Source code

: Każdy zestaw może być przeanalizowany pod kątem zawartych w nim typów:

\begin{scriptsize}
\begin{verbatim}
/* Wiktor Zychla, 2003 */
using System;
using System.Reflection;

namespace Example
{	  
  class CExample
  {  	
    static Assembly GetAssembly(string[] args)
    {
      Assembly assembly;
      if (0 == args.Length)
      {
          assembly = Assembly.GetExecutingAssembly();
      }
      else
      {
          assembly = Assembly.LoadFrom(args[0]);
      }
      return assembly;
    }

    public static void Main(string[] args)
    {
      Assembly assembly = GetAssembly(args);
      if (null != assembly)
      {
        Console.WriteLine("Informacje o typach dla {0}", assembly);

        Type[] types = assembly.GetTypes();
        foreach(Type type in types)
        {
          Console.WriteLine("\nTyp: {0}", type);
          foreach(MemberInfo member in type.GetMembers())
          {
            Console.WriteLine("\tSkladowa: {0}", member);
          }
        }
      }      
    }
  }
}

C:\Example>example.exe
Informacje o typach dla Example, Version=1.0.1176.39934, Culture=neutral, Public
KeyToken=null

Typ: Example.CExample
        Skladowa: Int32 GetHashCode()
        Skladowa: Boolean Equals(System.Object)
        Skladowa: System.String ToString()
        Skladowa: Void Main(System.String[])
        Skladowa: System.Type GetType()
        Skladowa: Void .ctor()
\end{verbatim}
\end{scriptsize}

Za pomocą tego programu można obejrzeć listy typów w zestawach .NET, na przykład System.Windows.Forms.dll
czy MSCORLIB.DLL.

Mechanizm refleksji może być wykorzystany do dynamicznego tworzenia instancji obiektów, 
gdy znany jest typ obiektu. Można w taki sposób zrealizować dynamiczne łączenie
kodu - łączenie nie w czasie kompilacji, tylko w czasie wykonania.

———

Assigned task – Nothing in the data should be altered; please repeat it exactly.

Result for this task –
Source code

: Każdy zestaw może być przeanalizowany pod kątem zawartych w nim typów:

\begin{scriptsize}
\begin{verbatim}
/* Wiktor Zychla, 2003 */
using System;
using System.Reflection;

namespace Example
{	  
  class CExample
  {  	
    static Assembly GetAssembly(string[] args)
    {
      Assembly assembly;
      if (0 == args.Length)
      {
          assembly = Assembly.GetExecutingAssembly();
      }
      else
      {
          assembly = Assembly.LoadFrom(args[0]);
      }
      return assembly;
    }

    public static void Main(string[] args)
    {
      Assembly assembly = GetAssembly(args);
      if (null != assembly)
      {
        Console.WriteLine("Informacje o typach dla {0}", assembly);

        Type[] types = assembly.GetTypes();
        foreach(Type type in types)
        {
          Console.WriteLine("\nTyp: {0}", type);
          foreach(MemberInfo member in type.GetMembers())
          {
            Console.WriteLine("\tSkladowa: {0}", member);
          }
        }
      }      
    }
  }
}

C:\Example>example.exe
Informacje o typach dla Example, Version=1.0.1176.39934, Culture=neutral, Public
KeyToken=null

Typ: Example.CExample
        Skladowa: Int32 GetHashCode()
        Skladowa: Boolean Equals(System.Object)
        Skladowa: System.String ToString()
        Skladowa: Void Main(System.String[])
        Skladowa: System.Type GetType()
        Skladowa: Void .ctor()
\end{verbatim}
\end{scriptsize}

Za pomocą tego programu można obejrzeć listy typów w zestawach .NET, na przykład System.Windows.Forms.dll
czy MSCORLIB.DLL.

Mechanizm refleksji może być wykorzystany do dynamicznego tworzenia instancji obiektów, 
gdy znany jest typ obiektu. Można w taki sposób zrealizować dynamiczne łączenie
kodu - łączenie nie w czasie kompilacji, tylko w czasie wykonania.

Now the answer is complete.